*Exercise objective:* Whenever a line in the entries below contains the string "indicates", copy that line.

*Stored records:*
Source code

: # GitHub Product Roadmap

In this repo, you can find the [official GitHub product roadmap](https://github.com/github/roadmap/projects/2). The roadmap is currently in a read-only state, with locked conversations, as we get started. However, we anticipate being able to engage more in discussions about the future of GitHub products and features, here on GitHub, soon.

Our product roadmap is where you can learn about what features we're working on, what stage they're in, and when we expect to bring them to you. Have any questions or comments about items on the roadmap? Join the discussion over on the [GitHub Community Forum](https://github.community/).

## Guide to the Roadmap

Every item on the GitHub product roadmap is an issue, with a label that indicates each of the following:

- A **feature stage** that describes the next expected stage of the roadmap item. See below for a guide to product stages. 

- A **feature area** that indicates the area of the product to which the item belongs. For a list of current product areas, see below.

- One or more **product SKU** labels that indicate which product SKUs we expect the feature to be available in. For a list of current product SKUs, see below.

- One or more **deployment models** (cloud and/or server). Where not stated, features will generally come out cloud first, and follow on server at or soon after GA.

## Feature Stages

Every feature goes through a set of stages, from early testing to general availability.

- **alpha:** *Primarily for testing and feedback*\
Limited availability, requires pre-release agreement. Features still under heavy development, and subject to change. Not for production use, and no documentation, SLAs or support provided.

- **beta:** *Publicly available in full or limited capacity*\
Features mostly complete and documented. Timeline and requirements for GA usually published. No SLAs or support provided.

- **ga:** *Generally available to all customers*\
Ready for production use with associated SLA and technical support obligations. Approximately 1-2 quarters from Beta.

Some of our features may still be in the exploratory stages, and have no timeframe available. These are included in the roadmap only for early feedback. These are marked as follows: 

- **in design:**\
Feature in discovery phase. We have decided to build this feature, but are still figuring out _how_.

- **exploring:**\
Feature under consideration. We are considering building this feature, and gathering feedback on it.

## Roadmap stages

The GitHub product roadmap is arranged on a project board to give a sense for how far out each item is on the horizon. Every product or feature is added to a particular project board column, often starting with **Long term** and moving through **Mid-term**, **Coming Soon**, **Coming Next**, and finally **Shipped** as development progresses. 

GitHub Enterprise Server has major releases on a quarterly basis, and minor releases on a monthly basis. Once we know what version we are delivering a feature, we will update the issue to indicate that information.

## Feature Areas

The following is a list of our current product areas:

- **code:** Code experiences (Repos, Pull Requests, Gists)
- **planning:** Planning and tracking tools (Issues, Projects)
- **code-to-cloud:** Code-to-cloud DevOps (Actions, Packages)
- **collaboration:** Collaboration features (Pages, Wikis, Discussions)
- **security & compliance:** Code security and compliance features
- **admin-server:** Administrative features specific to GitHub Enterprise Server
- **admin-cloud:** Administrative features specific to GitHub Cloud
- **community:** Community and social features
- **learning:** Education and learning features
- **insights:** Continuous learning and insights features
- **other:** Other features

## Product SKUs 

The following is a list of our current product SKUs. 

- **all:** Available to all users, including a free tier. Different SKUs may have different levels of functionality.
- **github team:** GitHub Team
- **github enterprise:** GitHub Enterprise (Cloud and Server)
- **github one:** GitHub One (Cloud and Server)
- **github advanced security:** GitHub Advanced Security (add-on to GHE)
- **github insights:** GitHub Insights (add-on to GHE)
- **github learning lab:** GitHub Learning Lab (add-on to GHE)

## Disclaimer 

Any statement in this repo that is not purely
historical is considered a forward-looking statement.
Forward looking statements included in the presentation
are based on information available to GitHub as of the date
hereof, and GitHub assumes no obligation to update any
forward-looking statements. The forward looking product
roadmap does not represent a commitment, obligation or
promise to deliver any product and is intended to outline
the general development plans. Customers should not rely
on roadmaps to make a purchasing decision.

*Result of this task:*
Every item on the GitHub product roadmap is an issue, with a label that indicates each of the following:
- A **feature area** that indicates the area of the product to which the item belongs. For a list of current product areas, see below.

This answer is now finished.